§ **DATA TO USE**

※ ※ ※

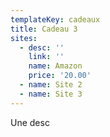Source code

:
 ```yaml
---
templateKey: cadeaux
title: Cadeau 3
sites:
  - desc: ''
    link: ''
    name: Amazon
    price: '20.00'
  - name: Site 2
  - name: Site 3
---
```

Une desc
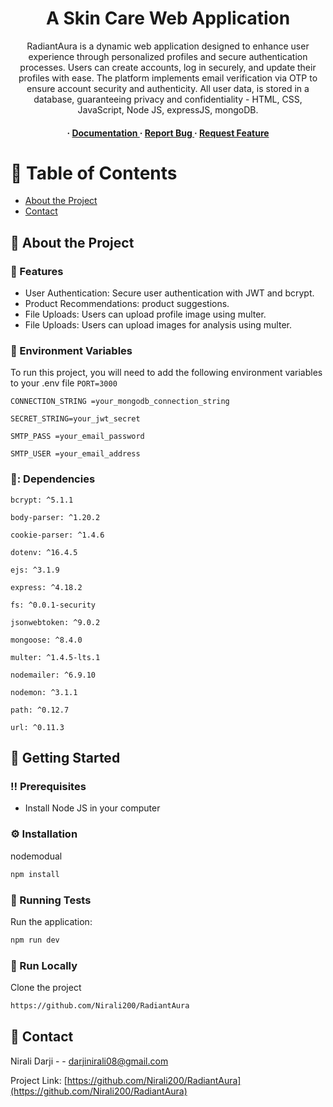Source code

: <div align='center'>

<h1>A Skin Care Web Application</h1>
<p>RadiantAura is a dynamic web application designed to enhance user experience through personalized profiles and secure authentication processes. Users can create accounts, log in securely, and update their profiles with ease. The platform implements email verification via OTP to ensure account security and authenticity. All user data, is stored in a database, guaranteeing privacy and confidentiality - HTML, CSS, JavaScript, Node JS, expressJS, mongoDB.</p>

<h4> <span> · </span> <a href="https://github.com/Nirali200/RadiantAura/blob/master/README.md"> Documentation </a> <span> · </span> <a href="https://github.com/Nirali200/RadiantAura/issues"> Report Bug </a> <span> · </span> <a href="https://github.com/Nirali200/RadiantAura/issues"> Request Feature </a> </h4>


</div>

# :notebook_with_decorative_cover: Table of Contents

- [About the Project](#star2-about-the-project)
- [Contact](#handshake-contact)


## :star2: About the Project

### :dart: Features
- User Authentication: Secure user authentication with JWT and bcrypt.
- Product Recommendations: product suggestions.
- File Uploads: Users can upload profile image using multer.
- File Uploads: Users can upload images for analysis using multer.


### :key: Environment Variables
To run this project, you will need to add the following environment variables to your .env file
`PORT=3000`

`CONNECTION_STRING =your_mongodb_connection_string`

`SECRET_STRING=your_jwt_secret`

`SMTP_PASS =your_email_password`

`SMTP_USER =your_email_address`

### 🤌: Dependencies
`bcrypt: ^5.1.1`

`body-parser: ^1.20.2`

`cookie-parser: ^1.4.6`

`dotenv: ^16.4.5`

`ejs: ^3.1.9`

`express: ^4.18.2`

`fs: ^0.0.1-security`

`jsonwebtoken: ^9.0.2`

`mongoose: ^8.4.0`

`multer: ^1.4.5-lts.1`

`nodemailer: ^6.9.10`

`nodemon: ^3.1.1`

`path: ^0.12.7`

`url: ^0.11.3`

## :toolbox: Getting Started

### :bangbang: Prerequisites

- Install Node JS in your computer


### :gear: Installation

nodemodual
```bash
npm install
```


### :test_tube: Running Tests

Run the application:
```bash
npm run dev
```


### :running: Run Locally

Clone the project

```bash
https://github.com/Nirali200/RadiantAura
```



## :handshake: Contact

Nirali Darji - - darjinirali08@gmail.com

Project Link: [https://github.com/Nirali200/RadiantAura](https://github.com/Nirali200/RadiantAura)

※ ※ ※

§ **ABOUT THIS TASK**
Could you print, exactly and with nothing else, the lines from the one containing "## :handshake: Contact" through the last line of the records above?

§ **EXERCISE RESULT**
## :handshake: Contact

Nirali Darji - - darjinirali08@gmail.com

Project Link: [https://github.com/Nirali200/RadiantAura](https://github.com/Nirali200/RadiantAura)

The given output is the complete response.